Data entries:
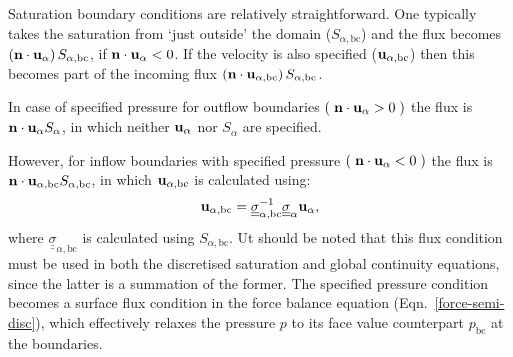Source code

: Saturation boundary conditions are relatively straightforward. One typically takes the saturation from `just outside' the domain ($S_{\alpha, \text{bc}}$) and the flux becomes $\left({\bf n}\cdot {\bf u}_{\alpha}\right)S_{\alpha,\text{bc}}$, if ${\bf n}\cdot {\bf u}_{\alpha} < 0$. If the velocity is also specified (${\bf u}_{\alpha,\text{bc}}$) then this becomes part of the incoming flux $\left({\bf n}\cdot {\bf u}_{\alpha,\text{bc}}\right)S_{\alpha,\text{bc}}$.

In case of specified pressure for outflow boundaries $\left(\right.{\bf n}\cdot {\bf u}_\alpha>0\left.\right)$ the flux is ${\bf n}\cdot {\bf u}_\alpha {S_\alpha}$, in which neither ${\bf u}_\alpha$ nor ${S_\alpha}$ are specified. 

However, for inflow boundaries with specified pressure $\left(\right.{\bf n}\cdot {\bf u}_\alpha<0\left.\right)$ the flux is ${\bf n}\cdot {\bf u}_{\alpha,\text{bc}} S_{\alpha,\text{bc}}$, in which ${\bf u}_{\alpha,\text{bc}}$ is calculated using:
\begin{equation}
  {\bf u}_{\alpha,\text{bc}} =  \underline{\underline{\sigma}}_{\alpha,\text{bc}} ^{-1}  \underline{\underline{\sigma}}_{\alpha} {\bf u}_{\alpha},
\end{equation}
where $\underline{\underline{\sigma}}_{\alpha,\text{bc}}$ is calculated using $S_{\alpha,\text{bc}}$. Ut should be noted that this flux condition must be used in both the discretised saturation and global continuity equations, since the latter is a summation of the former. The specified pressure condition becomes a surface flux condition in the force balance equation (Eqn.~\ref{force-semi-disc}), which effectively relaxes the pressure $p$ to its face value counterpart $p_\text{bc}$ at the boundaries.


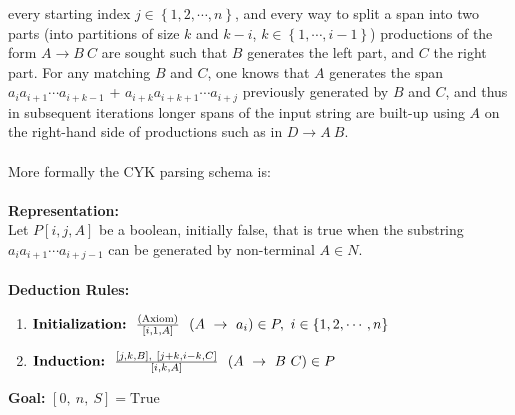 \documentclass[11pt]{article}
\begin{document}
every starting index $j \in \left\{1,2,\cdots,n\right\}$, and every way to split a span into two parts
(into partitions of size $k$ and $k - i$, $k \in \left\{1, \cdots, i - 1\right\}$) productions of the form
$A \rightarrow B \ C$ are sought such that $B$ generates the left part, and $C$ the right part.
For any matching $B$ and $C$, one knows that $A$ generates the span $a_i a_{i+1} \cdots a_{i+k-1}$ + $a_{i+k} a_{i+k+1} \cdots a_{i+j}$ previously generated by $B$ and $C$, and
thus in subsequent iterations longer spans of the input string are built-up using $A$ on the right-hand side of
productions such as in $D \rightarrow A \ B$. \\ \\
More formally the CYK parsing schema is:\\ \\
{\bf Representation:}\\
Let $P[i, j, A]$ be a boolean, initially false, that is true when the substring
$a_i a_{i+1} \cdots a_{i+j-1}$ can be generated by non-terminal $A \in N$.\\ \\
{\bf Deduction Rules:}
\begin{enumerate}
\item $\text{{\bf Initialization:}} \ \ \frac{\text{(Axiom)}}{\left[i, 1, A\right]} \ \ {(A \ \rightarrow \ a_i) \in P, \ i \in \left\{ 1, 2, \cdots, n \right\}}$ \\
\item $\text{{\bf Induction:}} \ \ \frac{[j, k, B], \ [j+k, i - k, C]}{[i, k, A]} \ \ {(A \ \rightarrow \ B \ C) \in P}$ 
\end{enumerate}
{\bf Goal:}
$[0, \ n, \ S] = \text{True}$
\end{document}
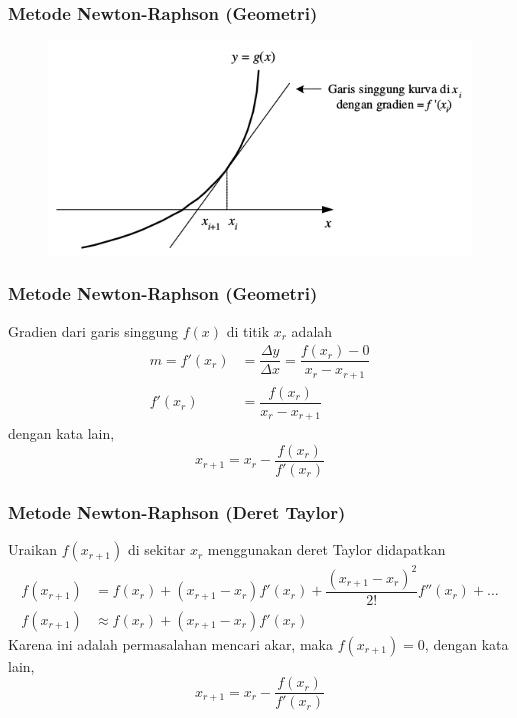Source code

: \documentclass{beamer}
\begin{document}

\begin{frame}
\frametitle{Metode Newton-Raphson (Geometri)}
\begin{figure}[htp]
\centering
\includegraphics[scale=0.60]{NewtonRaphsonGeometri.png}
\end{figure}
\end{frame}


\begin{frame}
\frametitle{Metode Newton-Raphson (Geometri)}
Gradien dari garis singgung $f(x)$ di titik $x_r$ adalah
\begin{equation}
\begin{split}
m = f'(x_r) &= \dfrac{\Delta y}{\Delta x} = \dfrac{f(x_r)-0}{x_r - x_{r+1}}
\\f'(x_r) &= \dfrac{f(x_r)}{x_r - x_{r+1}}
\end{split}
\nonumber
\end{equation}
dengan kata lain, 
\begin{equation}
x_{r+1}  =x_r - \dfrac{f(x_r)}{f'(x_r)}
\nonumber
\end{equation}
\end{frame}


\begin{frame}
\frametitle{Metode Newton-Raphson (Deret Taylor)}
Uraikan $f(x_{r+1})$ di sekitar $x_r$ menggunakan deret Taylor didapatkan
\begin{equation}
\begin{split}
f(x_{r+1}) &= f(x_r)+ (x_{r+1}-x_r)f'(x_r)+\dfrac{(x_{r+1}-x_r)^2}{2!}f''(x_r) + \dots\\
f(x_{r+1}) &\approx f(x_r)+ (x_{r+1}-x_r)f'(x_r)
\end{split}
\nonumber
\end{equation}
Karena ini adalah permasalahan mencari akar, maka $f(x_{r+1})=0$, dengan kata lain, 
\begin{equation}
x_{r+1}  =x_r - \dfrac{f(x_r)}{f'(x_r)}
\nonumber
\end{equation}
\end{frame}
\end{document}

PROBLEM DETAILS
Leave out every picture, and repeat word for word only the lines from the one holding "productions such as" through the end of the entries above, both ends included.

ANSWER BOX
productions such as in $D \rightarrow A \ B$. \\ \\
More formally the CYK parsing schema is:\\ \\
{\bf Representation:}\\
Let $P[i, j, A]$ be a boolean, initially false, that is true when the substring
$a_i a_{i+1} \cdots a_{i+j-1}$ can be generated by non-terminal $A \in N$.\\ \\
{\bf Deduction Rules:}
\begin{enumerate}
\item $\text{{\bf Initialization:}} \ \ \frac{\text{(Axiom)}}{\left[i, 1, A\right]} \ \ {(A \ \rightarrow \ a_i) \in P, \ i \in \left\{ 1, 2, \cdots, n \right\}}$ \\
\item $\text{{\bf Induction:}} \ \ \frac{[j, k, B], \ [j+k, i - k, C]}{[i, k, A]} \ \ {(A \ \rightarrow \ B \ C) \in P}$ 
\end{enumerate}
{\bf Goal:}
$[0, \ n, \ S] = \text{True}$
\end{document}
Source code

: \documentclass{beamer}
\begin{document}

\begin{frame}
\frametitle{Metode Newton-Raphson (Geometri)}
\begin{figure}[htp]
\centering
\includegraphics[scale=0.60]{NewtonRaphsonGeometri.png}
\end{figure}
\end{frame}


\begin{frame}
\frametitle{Metode Newton-Raphson (Geometri)}
Gradien dari garis singgung $f(x)$ di titik $x_r$ adalah
\begin{equation}
\begin{split}
m = f'(x_r) &= \dfrac{\Delta y}{\Delta x} = \dfrac{f(x_r)-0}{x_r - x_{r+1}}
\\f'(x_r) &= \dfrac{f(x_r)}{x_r - x_{r+1}}
\end{split}
\nonumber
\end{equation}
dengan kata lain, 
\begin{equation}
x_{r+1}  =x_r - \dfrac{f(x_r)}{f'(x_r)}
\nonumber
\end{equation}
\end{frame}


\begin{frame}
\frametitle{Metode Newton-Raphson (Deret Taylor)}
Uraikan $f(x_{r+1})$ di sekitar $x_r$ menggunakan deret Taylor didapatkan
\begin{equation}
\begin{split}
f(x_{r+1}) &= f(x_r)+ (x_{r+1}-x_r)f'(x_r)+\dfrac{(x_{r+1}-x_r)^2}{2!}f''(x_r) + \dots\\
f(x_{r+1}) &\approx f(x_r)+ (x_{r+1}-x_r)f'(x_r)
\end{split}
\nonumber
\end{equation}
Karena ini adalah permasalahan mencari akar, maka $f(x_{r+1})=0$, dengan kata lain, 
\begin{equation}
x_{r+1}  =x_r - \dfrac{f(x_r)}{f'(x_r)}
\nonumber
\end{equation}
\end{frame}
\end{document}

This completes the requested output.